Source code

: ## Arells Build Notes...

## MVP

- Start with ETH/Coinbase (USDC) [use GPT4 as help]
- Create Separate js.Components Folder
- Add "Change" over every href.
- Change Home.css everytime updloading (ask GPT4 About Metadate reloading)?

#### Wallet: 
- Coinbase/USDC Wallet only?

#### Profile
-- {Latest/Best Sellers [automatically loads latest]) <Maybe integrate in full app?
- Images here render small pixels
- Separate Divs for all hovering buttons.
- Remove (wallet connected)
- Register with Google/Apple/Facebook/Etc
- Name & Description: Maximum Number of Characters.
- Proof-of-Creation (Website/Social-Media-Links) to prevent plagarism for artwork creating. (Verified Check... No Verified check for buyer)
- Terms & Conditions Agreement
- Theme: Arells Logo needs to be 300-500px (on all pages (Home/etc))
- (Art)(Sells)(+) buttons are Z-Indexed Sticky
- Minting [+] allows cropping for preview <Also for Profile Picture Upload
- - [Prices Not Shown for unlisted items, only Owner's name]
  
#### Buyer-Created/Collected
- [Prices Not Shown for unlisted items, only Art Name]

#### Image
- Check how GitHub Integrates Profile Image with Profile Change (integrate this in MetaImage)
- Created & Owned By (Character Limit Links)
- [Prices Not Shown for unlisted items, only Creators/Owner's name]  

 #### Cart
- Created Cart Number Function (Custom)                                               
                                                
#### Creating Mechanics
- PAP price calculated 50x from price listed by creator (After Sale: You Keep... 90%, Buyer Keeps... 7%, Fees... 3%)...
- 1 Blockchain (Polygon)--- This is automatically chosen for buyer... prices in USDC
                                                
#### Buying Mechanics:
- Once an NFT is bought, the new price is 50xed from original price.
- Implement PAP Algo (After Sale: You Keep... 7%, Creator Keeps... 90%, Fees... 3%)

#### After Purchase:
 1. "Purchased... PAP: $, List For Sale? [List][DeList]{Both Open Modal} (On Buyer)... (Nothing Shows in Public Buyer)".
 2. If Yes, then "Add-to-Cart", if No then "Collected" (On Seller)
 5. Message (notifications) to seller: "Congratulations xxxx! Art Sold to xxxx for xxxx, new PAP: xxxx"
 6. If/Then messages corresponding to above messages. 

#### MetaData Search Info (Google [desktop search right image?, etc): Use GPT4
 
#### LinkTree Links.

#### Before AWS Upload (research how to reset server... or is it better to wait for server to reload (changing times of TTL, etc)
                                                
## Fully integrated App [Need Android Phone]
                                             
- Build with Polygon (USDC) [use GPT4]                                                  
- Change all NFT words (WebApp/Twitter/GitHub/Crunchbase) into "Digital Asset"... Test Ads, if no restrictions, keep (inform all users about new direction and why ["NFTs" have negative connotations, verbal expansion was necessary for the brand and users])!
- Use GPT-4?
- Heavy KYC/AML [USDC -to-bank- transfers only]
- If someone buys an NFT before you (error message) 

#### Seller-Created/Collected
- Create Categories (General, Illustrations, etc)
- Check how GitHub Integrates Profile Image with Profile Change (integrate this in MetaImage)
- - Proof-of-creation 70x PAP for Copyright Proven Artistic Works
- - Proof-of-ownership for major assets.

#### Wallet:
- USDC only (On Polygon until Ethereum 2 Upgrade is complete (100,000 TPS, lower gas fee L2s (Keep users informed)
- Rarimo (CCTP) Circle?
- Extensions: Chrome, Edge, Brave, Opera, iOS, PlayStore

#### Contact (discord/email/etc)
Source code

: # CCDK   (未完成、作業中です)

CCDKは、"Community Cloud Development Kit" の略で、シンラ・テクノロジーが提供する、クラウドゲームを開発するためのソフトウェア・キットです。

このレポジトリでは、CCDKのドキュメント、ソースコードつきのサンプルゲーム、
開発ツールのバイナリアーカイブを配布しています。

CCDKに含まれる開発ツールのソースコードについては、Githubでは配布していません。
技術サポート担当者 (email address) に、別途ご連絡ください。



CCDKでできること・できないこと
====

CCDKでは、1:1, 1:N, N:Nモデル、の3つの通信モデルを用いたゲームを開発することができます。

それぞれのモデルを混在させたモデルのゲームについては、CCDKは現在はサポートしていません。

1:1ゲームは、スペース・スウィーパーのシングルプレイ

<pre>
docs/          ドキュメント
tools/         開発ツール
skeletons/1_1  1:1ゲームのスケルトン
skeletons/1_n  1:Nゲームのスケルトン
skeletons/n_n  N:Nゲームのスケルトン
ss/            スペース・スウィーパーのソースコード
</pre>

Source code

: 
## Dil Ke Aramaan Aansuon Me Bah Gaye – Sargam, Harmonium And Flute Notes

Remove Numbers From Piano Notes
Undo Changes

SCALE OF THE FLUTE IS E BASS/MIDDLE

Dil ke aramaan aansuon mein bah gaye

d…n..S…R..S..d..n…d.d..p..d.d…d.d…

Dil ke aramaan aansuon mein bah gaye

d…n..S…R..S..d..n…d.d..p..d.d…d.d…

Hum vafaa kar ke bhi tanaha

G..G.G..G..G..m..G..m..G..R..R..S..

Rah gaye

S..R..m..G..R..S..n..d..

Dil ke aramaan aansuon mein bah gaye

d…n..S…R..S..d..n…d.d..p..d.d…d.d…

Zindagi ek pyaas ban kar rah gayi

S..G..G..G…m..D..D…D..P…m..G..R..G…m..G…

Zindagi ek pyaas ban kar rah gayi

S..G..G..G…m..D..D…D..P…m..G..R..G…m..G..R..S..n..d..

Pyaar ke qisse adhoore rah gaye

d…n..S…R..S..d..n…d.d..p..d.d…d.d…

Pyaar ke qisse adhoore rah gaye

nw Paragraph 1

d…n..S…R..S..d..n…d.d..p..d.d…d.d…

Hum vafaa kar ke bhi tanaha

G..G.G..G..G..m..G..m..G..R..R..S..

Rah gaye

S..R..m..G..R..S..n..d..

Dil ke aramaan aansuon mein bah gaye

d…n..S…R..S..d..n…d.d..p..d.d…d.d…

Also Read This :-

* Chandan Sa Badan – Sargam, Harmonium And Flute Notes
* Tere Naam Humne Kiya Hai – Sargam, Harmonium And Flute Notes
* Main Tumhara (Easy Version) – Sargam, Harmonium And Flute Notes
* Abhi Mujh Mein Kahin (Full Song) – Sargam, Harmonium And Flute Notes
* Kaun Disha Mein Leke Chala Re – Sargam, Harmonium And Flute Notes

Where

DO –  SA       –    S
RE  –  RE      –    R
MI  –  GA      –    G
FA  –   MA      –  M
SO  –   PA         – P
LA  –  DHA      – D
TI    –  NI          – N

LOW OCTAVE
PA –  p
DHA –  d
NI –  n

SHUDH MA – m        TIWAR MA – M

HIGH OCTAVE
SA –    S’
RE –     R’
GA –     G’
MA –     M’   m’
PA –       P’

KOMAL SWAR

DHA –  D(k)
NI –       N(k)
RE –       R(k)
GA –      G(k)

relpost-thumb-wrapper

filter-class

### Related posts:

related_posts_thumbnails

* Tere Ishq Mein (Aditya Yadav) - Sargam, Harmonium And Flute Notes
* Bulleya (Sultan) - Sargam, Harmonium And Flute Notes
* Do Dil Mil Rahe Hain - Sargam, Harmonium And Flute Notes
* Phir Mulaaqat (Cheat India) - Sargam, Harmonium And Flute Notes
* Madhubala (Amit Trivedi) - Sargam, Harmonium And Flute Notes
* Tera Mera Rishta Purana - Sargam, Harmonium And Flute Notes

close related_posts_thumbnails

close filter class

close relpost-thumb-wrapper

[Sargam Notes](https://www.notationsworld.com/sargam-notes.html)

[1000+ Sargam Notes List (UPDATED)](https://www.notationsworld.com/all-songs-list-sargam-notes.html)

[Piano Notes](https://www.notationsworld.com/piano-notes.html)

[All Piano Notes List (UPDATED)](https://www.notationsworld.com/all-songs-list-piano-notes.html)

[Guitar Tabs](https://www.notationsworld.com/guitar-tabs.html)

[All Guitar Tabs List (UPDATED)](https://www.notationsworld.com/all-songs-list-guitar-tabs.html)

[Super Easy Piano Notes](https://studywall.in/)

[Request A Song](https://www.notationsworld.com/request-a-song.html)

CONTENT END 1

•••

To do:
Would you copy every line of the entries in which "Coinbase" appears?

Answer area:
- Start with ETH/Coinbase (USDC) [use GPT4 as help]
- Coinbase/USDC Wallet only?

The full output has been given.